So basically, exactly the same as if everything were spaces, except that since we are in the stable homotopy category, fibrations and cofibrations are the same so that we can get the exact sequence?
@Elise Yes. But even better: the cofibration is in the first variable, so it is exact in the world of spaces too.

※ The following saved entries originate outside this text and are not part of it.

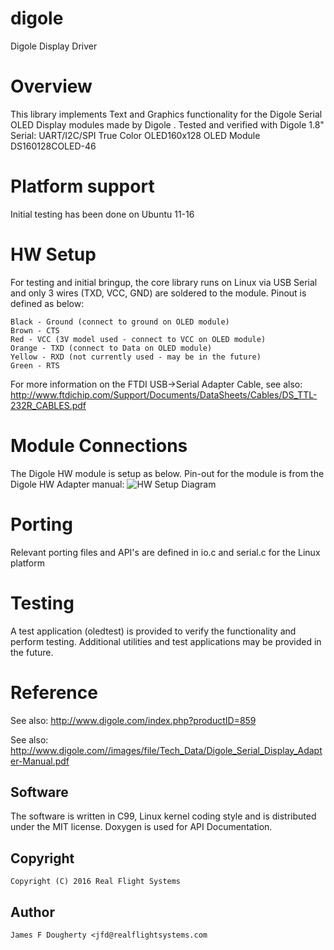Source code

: # digole
Digole Display Driver

# Overview

This library implements Text and Graphics functionality for the Digole Serial OLED Display modules made by Digole . Tested and verified with Digole 1.8" Serial: UART/I2C/SPI True Color OLED160x128 OLED Module DS160128COLED-46
# Platform support
Initial testing has been done on Ubuntu 11-16

# HW Setup
For testing and initial bringup, the core library runs on Linux via USB Serial and only 3 wires (TXD, VCC, GND) are soldered to the module. Pinout is defined as below:

    Black - Ground (connect to ground on OLED module)
    Brown - CTS
    Red - VCC (3V model used - connect to VCC on OLED module)
    Orange - TXD (connect to Data on OLED module)
    Yellow - RXD (not currently used - may be in the future)
    Green - RTS

For more information on the FTDI USB->Serial Adapter Cable, see also: http://www.ftdichip.com/Support/Documents/DataSheets/Cables/DS_TTL-232R_CABLES.pdf

# Module Connections
The Digole HW module is setup as below. Pin-out for the module is from the Digole HW Adapter manual:
![HW Setup Diagram](http://realflightsystems.com/techpubs/digole/hw_setup_ttl2323v3.jpg)

# Porting
Relevant porting files and API's are defined in io.c and serial.c for the Linux platform

# Testing
A test application (oledtest) is provided to verify the functionality and perform testing.
Additional utilities and test applications may be provided in the future.

# Reference

See also: http://www.digole.com/index.php?productID=859

See also: http://www.digole.com//images/file/Tech_Data/Digole_Serial_Display_Adapter-Manual.pdf

## Software

The software is written in C99, Linux kernel coding style and is distributed under the MIT license.
Doxygen is used for API Documentation.


## Copyright
    Copyright (C) 2016 Real Flight Systems 

## Author
    James F Dougherty <jfd@realflightsystems.com
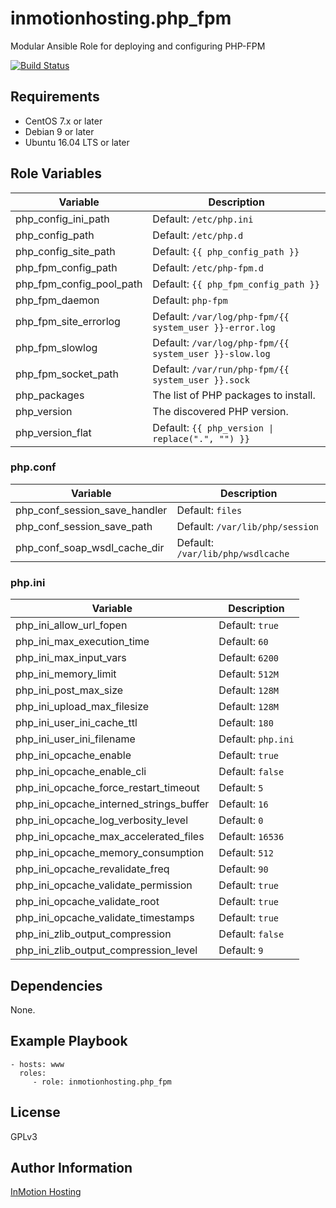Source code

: inmotionhosting.php_fpm
=========

Modular Ansible Role for deploying and configuring PHP-FPM

[![Build Status](https://travis-ci.org/inmotionhosting/ansible-role-php_fpm.png?branch=master)](https://travis-ci.org/inmotionhosting/ansible-role-php_fpm)

Requirements
------------

* CentOS 7.x or later
* Debian 9 or later
* Ubuntu 16.04 LTS or later

Role Variables
--------------

| Variable | Description |
| -------- | ----------- |
| php_config_ini_path | Default: `/etc/php.ini`
| php_config_path | Default: `/etc/php.d`
| php_config_site_path | Default: `{{ php_config_path }}`
| php_fpm_config_path | Default: `/etc/php-fpm.d`
| php_fpm_config_pool_path | Default: `{{ php_fpm_config_path }}`
| php_fpm_daemon | Default: `php-fpm`
| php_fpm_site_errorlog | Default: `/var/log/php-fpm/{{ system_user }}-error.log`
| php_fpm_slowlog | Default: `/var/log/php-fpm/{{ system_user }}-slow.log`
| php_fpm_socket_path | Default: `/var/run/php-fpm/{{ system_user }}.sock`
| php_packages | The list of PHP packages to install.
| php_version | The discovered PHP version.
| php_version_flat | Default: `{{ php_version \| replace(".", "") }}`

### php.conf
| Variable | Description |
| -------- | ----------- |
| php_conf_session_save_handler | Default: `files`
| php_conf_session_save_path | Default: `/var/lib/php/session`
| php_conf_soap_wsdl_cache_dir | Default: `/var/lib/php/wsdlcache`

### php.ini
| Variable | Description |
| -------- | ----------- |
| php_ini_allow_url_fopen | Default: `true`
| php_ini_max_execution_time | Default: `60`
| php_ini_max_input_vars | Default: `6200`
| php_ini_memory_limit | Default: `512M`
| php_ini_post_max_size | Default: `128M`
| php_ini_upload_max_filesize | Default: `128M`
| php_ini_user_ini_cache_ttl | Default: `180`
| php_ini_user_ini_filename | Default: `php.ini`
| php_ini_opcache_enable | Default: `true`
| php_ini_opcache_enable_cli | Default: `false`
| php_ini_opcache_force_restart_timeout | Default: `5`
| php_ini_opcache_interned_strings_buffer | Default: `16`
| php_ini_opcache_log_verbosity_level | Default: `0`
| php_ini_opcache_max_accelerated_files | Default: `16536`
| php_ini_opcache_memory_consumption | Default: `512`
| php_ini_opcache_revalidate_freq | Default: `90`
| php_ini_opcache_validate_permission | Default: `true`
| php_ini_opcache_validate_root | Default: `true`
| php_ini_opcache_validate_timestamps | Default: `true`
| php_ini_zlib_output_compression | Default: `false`
| php_ini_zlib_output_compression_level | Default: `9`

Dependencies
------------

None.

Example Playbook
----------------

    - hosts: www
      roles:
         - role: inmotionhosting.php_fpm

License
-------

GPLv3

Author Information
------------------

[InMotion Hosting](https://inmotionhosting.com)
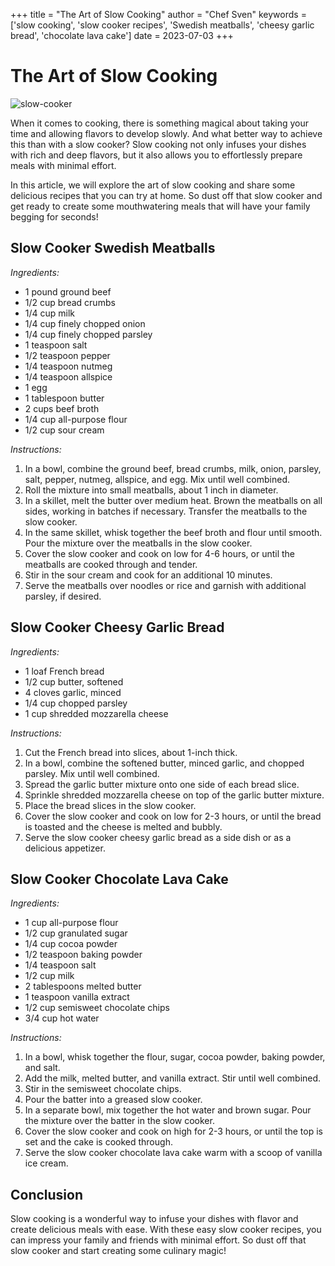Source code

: 
+++
title = "The Art of Slow Cooking"
author = "Chef Sven"
keywords = ['slow cooking', 'slow cooker recipes', 'Swedish meatballs', 'cheesy garlic bread', 'chocolate lava cake']
date = 2023-07-03
+++
# The Art of Slow Cooking

![slow-cooker](https://images.unsplash.com/photo-1611714700650-138de60665e8?ixid=MnwxMjA3fDB8MHxzZWFyY2h8NHx8c2xvdy1jb2VjaGVyJTIwaXBob25lJTIwc2hvcCUyMHRyZWV8ZW58MHx8MHx8&ixlib=rb-1.2.1&auto=format&fit=crop&w=500&q=60)

When it comes to cooking, there is something magical about taking your time and allowing flavors to develop slowly. And what better way to achieve this than with a slow cooker? Slow cooking not only infuses your dishes with rich and deep flavors, but it also allows you to effortlessly prepare meals with minimal effort.

In this article, we will explore the art of slow cooking and share some delicious recipes that you can try at home. So dust off that slow cooker and get ready to create some mouthwatering meals that will have your family begging for seconds!

## Slow Cooker Swedish Meatballs

*Ingredients:*

- 1 pound ground beef
- 1/2 cup bread crumbs
- 1/4 cup milk
- 1/4 cup finely chopped onion
- 1/4 cup finely chopped parsley
- 1 teaspoon salt
- 1/2 teaspoon pepper
- 1/4 teaspoon nutmeg
- 1/4 teaspoon allspice
- 1 egg
- 1 tablespoon butter
- 2 cups beef broth
- 1/4 cup all-purpose flour
- 1/2 cup sour cream

*Instructions:*

1. In a bowl, combine the ground beef, bread crumbs, milk, onion, parsley, salt, pepper, nutmeg, allspice, and egg. Mix until well combined.
2. Roll the mixture into small meatballs, about 1 inch in diameter.
3. In a skillet, melt the butter over medium heat. Brown the meatballs on all sides, working in batches if necessary. Transfer the meatballs to the slow cooker.
4. In the same skillet, whisk together the beef broth and flour until smooth. Pour the mixture over the meatballs in the slow cooker.
5. Cover the slow cooker and cook on low for 4-6 hours, or until the meatballs are cooked through and tender.
6. Stir in the sour cream and cook for an additional 10 minutes.
7. Serve the meatballs over noodles or rice and garnish with additional parsley, if desired.

## Slow Cooker Cheesy Garlic Bread

*Ingredients:*

- 1 loaf French bread
- 1/2 cup butter, softened
- 4 cloves garlic, minced
- 1/4 cup chopped parsley
- 1 cup shredded mozzarella cheese

*Instructions:*

1. Cut the French bread into slices, about 1-inch thick.
2. In a bowl, combine the softened butter, minced garlic, and chopped parsley. Mix until well combined.
3. Spread the garlic butter mixture onto one side of each bread slice.
4. Sprinkle shredded mozzarella cheese on top of the garlic butter mixture.
5. Place the bread slices in the slow cooker.
6. Cover the slow cooker and cook on low for 2-3 hours, or until the bread is toasted and the cheese is melted and bubbly.
7. Serve the slow cooker cheesy garlic bread as a side dish or as a delicious appetizer.

## Slow Cooker Chocolate Lava Cake

*Ingredients:*

- 1 cup all-purpose flour
- 1/2 cup granulated sugar
- 1/4 cup cocoa powder
- 1/2 teaspoon baking powder
- 1/4 teaspoon salt
- 1/2 cup milk
- 2 tablespoons melted butter
- 1 teaspoon vanilla extract
- 1/2 cup semisweet chocolate chips
- 3/4 cup hot water

*Instructions:*

1. In a bowl, whisk together the flour, sugar, cocoa powder, baking powder, and salt.
2. Add the milk, melted butter, and vanilla extract. Stir until well combined.
3. Stir in the semisweet chocolate chips.
4. Pour the batter into a greased slow cooker.
5. In a separate bowl, mix together the hot water and brown sugar. Pour the mixture over the batter in the slow cooker.
6. Cover the slow cooker and cook on high for 2-3 hours, or until the top is set and the cake is cooked through.
7. Serve the slow cooker chocolate lava cake warm with a scoop of vanilla ice cream.

## Conclusion

Slow cooking is a wonderful way to infuse your dishes with flavor and create delicious meals with ease. With these easy slow cooker recipes, you can impress your family and friends with minimal effort. So dust off that slow cooker and start creating some culinary magic!

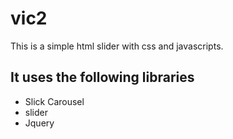# vic2
This is a simple html slider with css and javascripts.

## It uses the following libraries
- Slick Carousel
- slider 
- Jquery
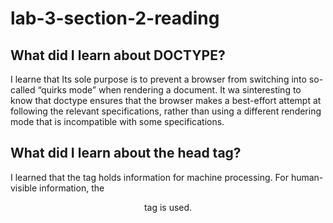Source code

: # lab-3-section-2-reading

## What did I learn about DOCTYPE?
I learne that Its sole purpose is to prevent a browser from switching into so-called “quirks mode” when rendering a document. 
It wa sinteresting to know that doctype ensures that the browser makes a best-effort attempt at following the relevant specifications,
rather than using a different rendering mode that is incompatible with some specifications.

## What did I learn about the head tag? 
I learned that the <head> tag holds information for machine processing. For human-visible information, the <header> tag is used.
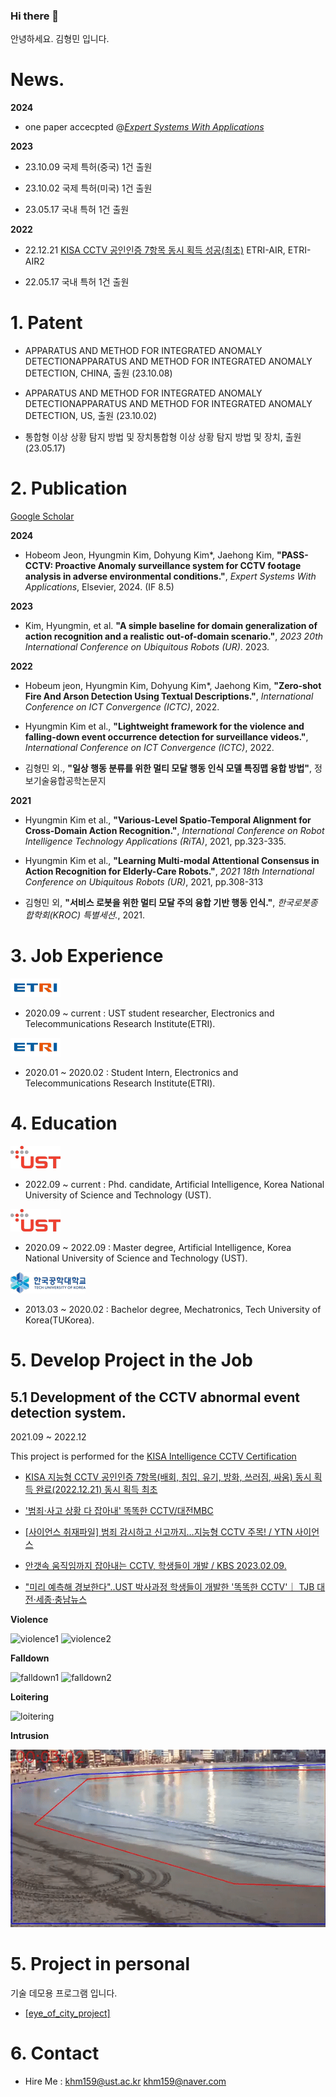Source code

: ### Hi there 👋

안녕하세요. 김형민 입니다. 

# News. 

  **2024**

  - one paper accecpted @*[Expert Systems With Applications](https://www.sciencedirect.com/journal/expert-systems-with-applications)*

  **2023**

  - 23.10.09 국제 특허(중국) 1건 출원
  
  - 23.10.02 국제 특허(미국) 1건 출원
  
  - 23.05.17 국내 특허 1건 출원 

  **2022** 
  
  - 22.12.21 [KISA CCTV 공인인증 7항목 동시 획득 성공(최초)](https://mobile.newsis.com/view.html?ar_id=NISX20230208_0002185475&cID=&pID=00#_enliplee) ETRI-AIR, ETRI-AIR2

  - 22.05.17 국내 특허 1건 출원

# 1. Patent 

  - APPARATUS AND METHOD FOR INTEGRATED ANOMALY DETECTIONAPPARATUS AND METHOD FOR INTEGRATED ANOMALY DETECTION, CHINA, 출원 (23.10.08)

  - APPARATUS AND METHOD FOR INTEGRATED ANOMALY DETECTIONAPPARATUS AND METHOD FOR INTEGRATED ANOMALY DETECTION, US, 출원 (23.10.02)

  - 통합형 이상 상황 탐지 방법 및 장치통합형 이상 상황 탐지 방법 및 장치, 출원 (23.05.17)

# 2. Publication

  [Google Scholar](https://scholar.google.com/citations?user=GtOKDNoAAAAJ&hl=ko)

  **2024**

  - Hobeom Jeon, Hyungmin Kim, Dohyung Kim*, Jaehong Kim, **"PASS-CCTV: Proactive Anomaly surveillance system for CCTV footage analysis in adverse environmental conditions."**, *Expert Systems With Applications*, Elsevier, 2024. (IF 8.5)

  **2023** 

  - Kim, Hyungmin, et al. **"A simple baseline for domain generalization of action recognition and a realistic out-of-domain scenario."**, *2023 20th International Conference on Ubiquitous Robots (UR)*. 2023.

  **2022** 
  - Hobeum jeon, Hyungmin Kim, Dohyung Kim*, Jaehong Kim, **"Zero-shot Fire And Arson Detection Using Textual Descriptions."**, *International Conference on ICT Convergence (ICTC)*, 2022.
  
  - Hyungmin Kim et al., **"Lightweight framework for the violence and falling-down event occurrence detection for surveillance videos."**, *International Conference on ICT Convergence (ICTC)*, 2022.
  
  - 김형민 외., **"일상 행동 분류를 위한 멀티 모달 행동 인식 모델 특징맵 융합 방법"**, 정보기술융합공학논문지
  
  **2021**

  - Hyungmin Kim et al., **"Various-Level Spatio-Temporal Alignment for Cross-Domain Action Recognition."**, *International Conference on Robot Intelligence Technology Applications (RiTA)*, 2021, pp.323-335. 

  - Hyungmin Kim et al., **"Learning Multi-modal Attentional Consensus in Action Recognition for Elderly-Care Robots."**, *2021 18th International Conference on Ubiquitous Robots (UR)*, 2021, pp.308-313 

  - 김형민 외, **"서비스 로봇을 위한 멀티 모달 주의 융합 기반 행동 인식."**, *한국로봇종합학회(KROC) 특별세션.*, 2021.

# 3. Job Experience 

  ![etri](/assets/etri.png)

  - 2020.09 ~ current : UST student researcher, Electronics and Telecommunications Research Institute(ETRI).

  ![etri](/assets/etri.png) 

  - 2020.01 ~ 2020.02 : Student Intern, Electronics and Telecommunications Research Institute(ETRI).

# 4. Education

  ![ust](/assets/ust.png)

  -  2022.09 ~ current : Phd. candidate, Artificial Intelligence, Korea National University of Science and Technology (UST).
  
  ![ust](/assets/ust.png)

  -  2020.09 ~ 2022.09 : Master degree, Artificial Intelligence, Korea National University of Science and Technology (UST). 

  ![tukorea](/assets/tukorea.png)  

  - 2013.03 ~ 2020.02 : Bachelor degree, Mechatronics, Tech University of Korea(TUKorea). 

# 5. Develop Project in the Job

## 5.1 Development of the CCTV abnormal event detection system. 
  
  2021.09 ~ 2022.12

  This project is performed for the [KISA Intelligence CCTV Certification](https://www.ksecurity.or.kr/kisis/subIndex/91.do)
  
  - [KISA 지능형 CCTV 공인인증 7항목(배회, 침입, 유기, 방화, 쓰러짐, 싸움) 동시 획득 완료(2022.12.21) 동시 획득 최초](https://mobile.newsis.com/view.html?ar_id=NISX20230208_0002185475&cID=&pID=00#_enliple)

  - ['범죄·사고 상황 다 잡아내' 똑똑한 CCTV/대전MBC](https://www.youtube.com/watch?v=hJnHTGOK7zI&t=1s)
   
  - [[사이언스 취재파일] 범죄 감시하고 신고까지…지능형 CCTV 주목! / YTN 사이언스](https://www.youtube.com/watch?v=ZM0Wm5f6Eg8&t=310s)
  
  - [안갯속 움직임까지 잡아내는 CCTV, 학생들이 개발 / KBS 2023.02.09.](https://www.youtube.com/watch?v=YfyuYIVSuz8)

  - ["미리 예측해 경보한다"..UST 박사과정 학생들이 개발한 '똑똑한 CCTV'｜ TJB 대전·세종·충남뉴스](https://www.youtube.com/watch?v=YKx1ZFIiQ9s)


  **Violence** 

  ![violence1](/assets/violence01.gif) 
  ![violence2](/assets/violence03.gif) 
   
  **Falldown**

  ![falldown1](/assets/falldown01.gif)
  ![falldown2](/assets/falldown04.gif)

  **Loitering**

  ![loitering](/assets/loitering.gif)
  
  **Intrusion**

  ![inttrusion](/assets/intrusion.gif)
  
# 5. Project in personal

  기술 데모용 프로그램 입니다. 

  - [[eye_of_city_project]]()

# 6. Contact

  - Hire Me : khm159@ust.ac.kr khm159@naver.com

No fibrations needed here.
For convenience I will set $Z = Z^k$, where $Z^k$ is as in your notation.
Case 1: $Y$ is the suspension spectrum of a based finite complex $U$ having dimension $n$. Then
$\pi^Y_\ast(Z)$ is given by the homotopy groups of the
function space of based maps $F(U,\Omega^\infty Z)$, where $\Omega^\infty Z$ is the infinite loop space associated with $Z$.
Filter $U$ by its skeleta $U^{(j)} \subset U$. Then we have a sequence of fibrations
$$
F(U,\Omega^\infty Z) = F(U^{(n)},\Omega^\infty Z) \to F(U^{(n-1)},\Omega^\infty Z)\to \cdots \to
F(U^{(0)},\Omega^\infty Z)\, .
$$
The fibers of the map at stage $j$ in the sequence are
identified with
$F(U^{(j)}/U^{(j-1)},\Omega^\infty Z)$ and the latter is a finite product of copies of $F(S^j,\Omega^\infty Z)$.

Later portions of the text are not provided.